Bahrain's national carrier also suspended flights to Lebanon, as it has done with Iran and Iraq, as an expression of displeasure over criticism of the crackdown in the tiny island kingdom.
The crackdown on anti-government protesters came after Bahrain's King Hamad bin Isa Al Khalifa declared a state of emergency and requested Saudi soldiers, attached to the Gulf Cooperative Council's Peninsula Shield force, to help in suppressing mass protests that threatened his regime.
The crackdown inspired sympathy protests in nations with Shi'ite populations, including Lebanon, where Hizbullah's leader Sayyed Hassan Nasrallah accused Arab states of what he described as hypocrisy for backing Bahrain's rulers while supporting the rebels in Libya.
Following Nasrallah's comments, Lebanese residents in Bahrain who were abroad found themselves banned from returning to the island Kingdom. The Lebanese ex-patriot community in Bahrain, who issued a statement distancing themselves from Nasrallah's position, is about 1,500 strong.
The ferocity of the crackdown, which banned protests, imposed martial law and called in forces from Bahrain's fellow Sunni-ruled neighbors, has shocked the more than 60 percent of Bahrainis who are Shi'ites, most of whom are campaigning for reforms leading to a constitutional monarchy.
However, calls by some hardliners for the overthrow Bahrain's monarch have alarmed the nation's Sunnis, who believe such a move serves Iran's revolutionary machinations in the region. For its part, Iran, which backs Shi'ite revolutionary proxies in Iraq and Lebanon, complained to the United Nations and has begun a campaign urging Saudi Arabia to withdraw its troops from Bahrain.

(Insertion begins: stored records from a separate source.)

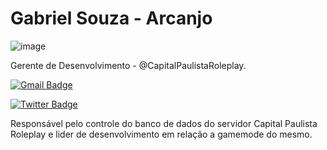 # Gabriel Souza - Arcanjo
![image](https://user-images.githubusercontent.com/73763595/119979514-717b4800-bf91-11eb-8454-16ae88efe21f.png)


Gerente de Desenvolvimento - @CapitalPaulistaRoleplay.

[![Gmail Badge](https://img.shields.io/badge/contato.arcanjo@gmail.com-dbb284?style=flat-square&logo=Gmail&logoColor=white&link=mailto:diego.schell.f@gmail.com)](mailto:diego.schell.f@gmail.com)

[![Twitter Badge](https://img.shields.io/badge/-@arcanjo-dbb284?style=flat-square&labelColor=dbb284&logo=twitter&logoColor=white&link=)](https://twitter.com/dieegosf) 

Responsável pelo controle do banco de dados do servidor Capital Paulista Roleplay e lider de desenvolvimento em relação a gamemode do mesmo.

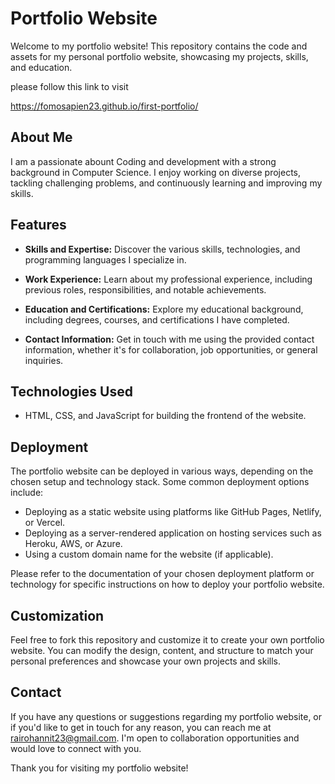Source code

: 
# Portfolio Website

Welcome to my portfolio website! This repository contains the code and assets for my personal portfolio website, showcasing my projects, skills, and education.

please follow this link to visit

https://fomosapien23.github.io/first-portfolio/

## About Me

I am a passionate abount Coding and development with a strong background in Computer Science. I enjoy working on diverse projects, tackling challenging problems, and continuously learning and improving my skills.

## Features

- **Skills and Expertise:** Discover the various skills, technologies, and programming languages I specialize in.

- **Work Experience:** Learn about my professional experience, including previous roles, responsibilities, and notable achievements.

- **Education and Certifications:** Explore my educational background, including degrees, courses, and certifications I have completed.

- **Contact Information:** Get in touch with me using the provided contact information, whether it's for collaboration, job opportunities, or general inquiries.

## Technologies Used

- HTML, CSS, and JavaScript for building the frontend of the website.

## Deployment

The portfolio website can be deployed in various ways, depending on the chosen setup and technology stack. Some common deployment options include:

- Deploying as a static website using platforms like GitHub Pages, Netlify, or Vercel.
- Deploying as a server-rendered application on hosting services such as Heroku, AWS, or Azure.
- Using a custom domain name for the website (if applicable).

Please refer to the documentation of your chosen deployment platform or technology for specific instructions on how to deploy your portfolio website.

## Customization

Feel free to fork this repository and customize it to create your own portfolio website. You can modify the design, content, and structure to match your personal preferences and showcase your own projects and skills.


## Contact

If you have any questions or suggestions regarding my portfolio website, or if you'd like to get in touch for any reason, you can reach me at rairohannit23@gmail.com. I'm open to collaboration opportunities and would love to connect with you.

Thank you for visiting my portfolio website!

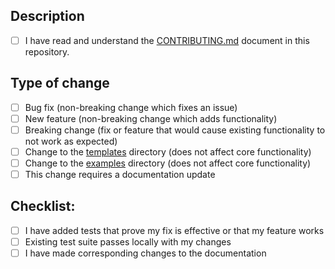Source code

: ## Description

<!-- Please include a summary of the pull request and any related issues it fixes. Please also include relevant motivation and context. -->

- [ ] I have read and understand the [CONTRIBUTING.md](../CONTRIBUTING.md) document in this repository.

## Type of change

<!-- Please delete options that are not relevant. -->

- [ ] Bug fix (non-breaking change which fixes an issue)
- [ ] New feature (non-breaking change which adds functionality)
- [ ] Breaking change (fix or feature that would cause existing functionality to not work as expected)
- [ ] Change to the [templates](../templates/) directory (does not affect core functionality)
- [ ] Change to the [examples](../examples/) directory (does not affect core functionality)
- [ ] This change requires a documentation update

## Checklist:

- [ ] I have added tests that prove my fix is effective or that my feature works
- [ ] Existing test suite passes locally with my changes
- [ ] I have made corresponding changes to the documentation
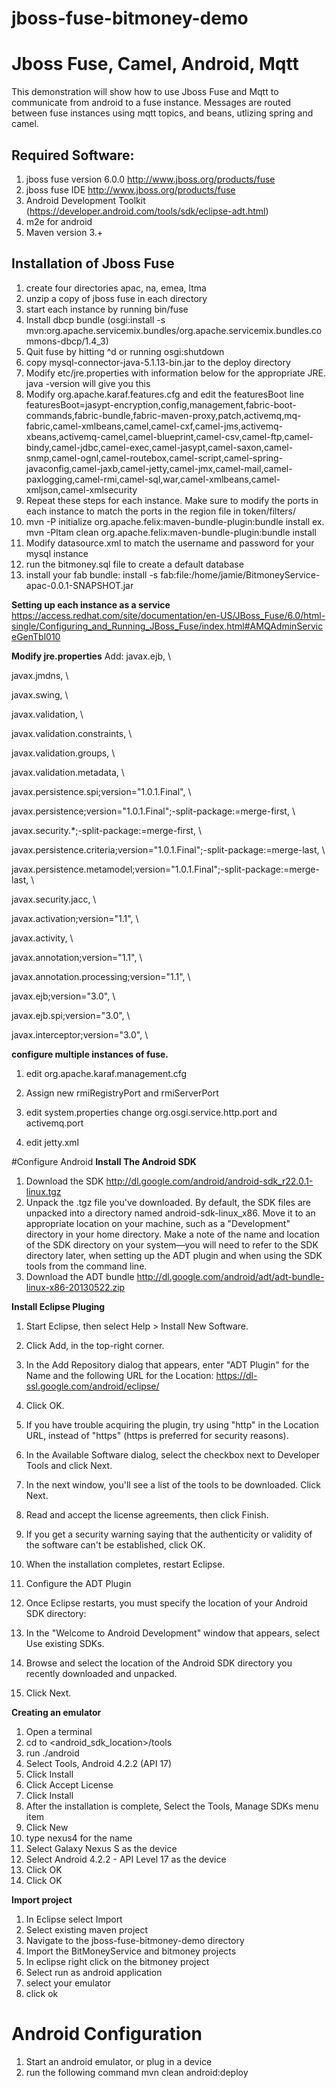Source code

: jboss-fuse-bitmoney-demo
========================

#  Jboss Fuse, Camel, Android, Mqtt
This demonstration will show how to use Jboss Fuse and Mqtt to communicate from android to a fuse instance.  Messages are routed between fuse instances using mqtt topics, and beans, utlizing spring and camel.

## Required Software:
1.  jboss fuse version 6.0.0 http://www.jboss.org/products/fuse
2.  jboss fuse IDE http://www.jboss.org/products/fuse
3.  Android Development Toolkit (https://developer.android.com/tools/sdk/eclipse-adt.html)
4.  m2e for android
5.  Maven version 3.+

## Installation of Jboss Fuse
1.  create four directories apac, na, emea, ltma
2.  unzip a copy of jboss fuse in each directory
3.  start each instance by running bin/fuse
4.  Install dbcp bundle (osgi:install -s mvn:org.apache.servicemix.bundles/org.apache.servicemix.bundles.commons-dbcp/1.4_3)
5.  Quit fuse by hitting ^d or running osgi:shutdown
6.  copy mysql-connector-java-5.1.13-bin.jar to the deploy directory
7.  Modify etc/jre.properties with information below for the appropriate JRE.  java -version will give you this
8.  Modify org.apache.karaf.features.cfg and edit the featuresBoot line
 featuresBoot=jasypt-encryption,config,management,fabric-boot-commands,fabric-bundle,fabric-maven-proxy,patch,activemq,mq-fabric,camel-xmlbeans,camel,camel-cxf,camel-jms,activemq-xbeans,activemq-camel,camel-blueprint,camel-csv,camel-ftp,camel-bindy,camel-jdbc,camel-exec,camel-jasypt,camel-saxon,camel-snmp,camel-ognl,camel-routebox,camel-script,camel-spring-javaconfig,camel-jaxb,camel-jetty,camel-jmx,camel-mail,camel-paxlogging,camel-rmi,camel-sql,war,camel-xmlbeans,camel-xmljson,camel-xmlsecurity
9.  Repeat these steps for each instance.  Make sure to modify the ports in each instance to match the ports in the region file in token/filters/<region>
10.  mvn -P<env> initialize org.apache.felix:maven-bundle-plugin:bundle install 
ex. mvn -Pltam clean org.apache.felix:maven-bundle-plugin:bundle install 
11.  Modify datasource.xml to match the username and password for your mysql instance
12.  run the bitmoney.sql file to create a default database
13.  install your fab bundle:  install -s fab:file:/home/jamie/BitmoneyService-apac-0.0.1-SNAPSHOT.jar




**Setting up each instance as a service**
https://access.redhat.com/site/documentation/en-US/JBoss_Fuse/6.0/html-single/Configuring_and_Running_JBoss_Fuse/index.html#AMQAdminServiceGenTbl010

**Modify jre.properties**
Add:
javax.ejb, \

 javax.jmdns, \

 javax.swing, \

 javax.validation, \

 javax.validation.constraints, \

 javax.validation.groups, \

 javax.validation.metadata, \

 javax.persistence.spi;version="1.0.1.Final", \

  javax.persistence;version="1.0.1.Final";-split-package:=merge-first, \

  javax.security.*;-split-package:=merge-first, \

  javax.persistence.criteria;version="1.0.1.Final";-split-package:=merge-last, \

  javax.persistence.metamodel;version="1.0.1.Final";-split-package:=merge-last, \

  javax.security.jacc, \

 javax.activation;version="1.1", \

 javax.activity, \

 javax.annotation;version="1.1", \

 javax.annotation.processing;version="1.1", \

 javax.ejb;version="3.0", \

 javax.ejb.spi;version="3.0", \

 javax.interceptor;version="3.0", \


**configure multiple instances of fuse.**
1. edit org.apache.karaf.management.cfg 

2.  Assign new rmiRegistryPort and rmiServerPort

3.  edit system.properties change org.osgi.service.http.port and activemq.port

4.  edit jetty.xml

#Configure Android
**Install The Android SDK**
1. Download the SDK http://dl.google.com/android/android-sdk_r22.0.1-linux.tgz
2. Unpack the .tgz file you've downloaded. By default, the SDK files are unpacked into a directory named android-sdk-linux_x86. Move it to an appropriate location on your machine, such as a "Development" directory in your home directory.
Make a note of the name and location of the SDK directory on your system—you will need to refer to the SDK directory later, when setting up the ADT plugin and when using the SDK tools from the command line.
3. Download the ADT bundle http://dl.google.com/android/adt/adt-bundle-linux-x86-20130522.zip

**Install Eclipse Pluging**
1. Start Eclipse, then select Help > Install New Software.
2. Click Add, in the top-right corner.
3. In the Add Repository dialog that appears, enter "ADT Plugin" for the Name and the following URL for the Location:
https://dl-ssl.google.com/android/eclipse/
4. Click OK.
5. If you have trouble acquiring the plugin, try using "http" in the Location URL, instead of "https" (https is preferred for security reasons).
6. In the Available Software dialog, select the checkbox next to Developer Tools and click Next.
7. In the next window, you'll see a list of the tools to be downloaded. Click Next.
8. Read and accept the license agreements, then click Finish.
9. If you get a security warning saying that the authenticity or validity of the software can't be established, click OK.
10. When the installation completes, restart Eclipse.
11. Configure the ADT Plugin
12. Once Eclipse restarts, you must specify the location of your Android SDK directory:

13. In the "Welcome to Android Development" window that appears, select Use existing SDKs.
14. Browse and select the location of the Android SDK directory you recently downloaded and unpacked.
15. Click Next.


**Creating an emulator**
1. Open a terminal
2. cd to <android_sdk_location>/tools
3. run ./android
4. Select Tools, Android 4.2.2 (API 17)
5. Click Install
6. Click Accept License
7. Click Install
8. After the installation is complete, Select the Tools, Manage SDKs menu item
9. Click New
10. type nexus4 for the name
11. Select Galaxy Nexus S as the device
12. Select Android 4.2.2 - API Level 17 as the device
13. Click OK
14. Click OK

**Import project**
1.  In Eclipse select Import
2.  Select existing maven project
3.  Navigate to the jboss-fuse-bitmoney-demo directory
4.  Import the BitMoneyService and bitmoney projects
5.  In eclipse right click on the bitmoney project
6.  Select run as android application
7.  select your emulator
8.  click ok

# Android Configuration
1.  Start an android emulator, or plug in a device
2.  run the following command mvn clean android:deploy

In response, Bahrain withdrew its senior diplomats from Tehran as a sign of protest.
Turkish Foreign Minister Ahmet Davutoglu, whose nation has become increasingly cozy with Iran in recent years, said in a joint news conference in Ankara Tuesday with Bahrain's foreign minister, said, "It is very important that the civilian population is protected and that the civilian population and security forces do not confront one another ... A sectarian clash would harm the intense process of change in the region."
Meanwhile, Bahrain's Foreign Minister Sheikh Khaled bin Ahmed al-Khalifa said: "Foreign forces are only there to protect state organs" and would be there for a "very limited" time.
Western nations, heavily reliant on the six oil-exporting members of the GCC who control half of the world's oil reserves, have issued canned responses without taking a firm position on the crackdown in Bahrain – or the involvement of foreign troops therein.
England's David Cameron said Bahrain's approach "needs to be based on the principle of reform to address the legitimate aspirations of the people of Bahrain."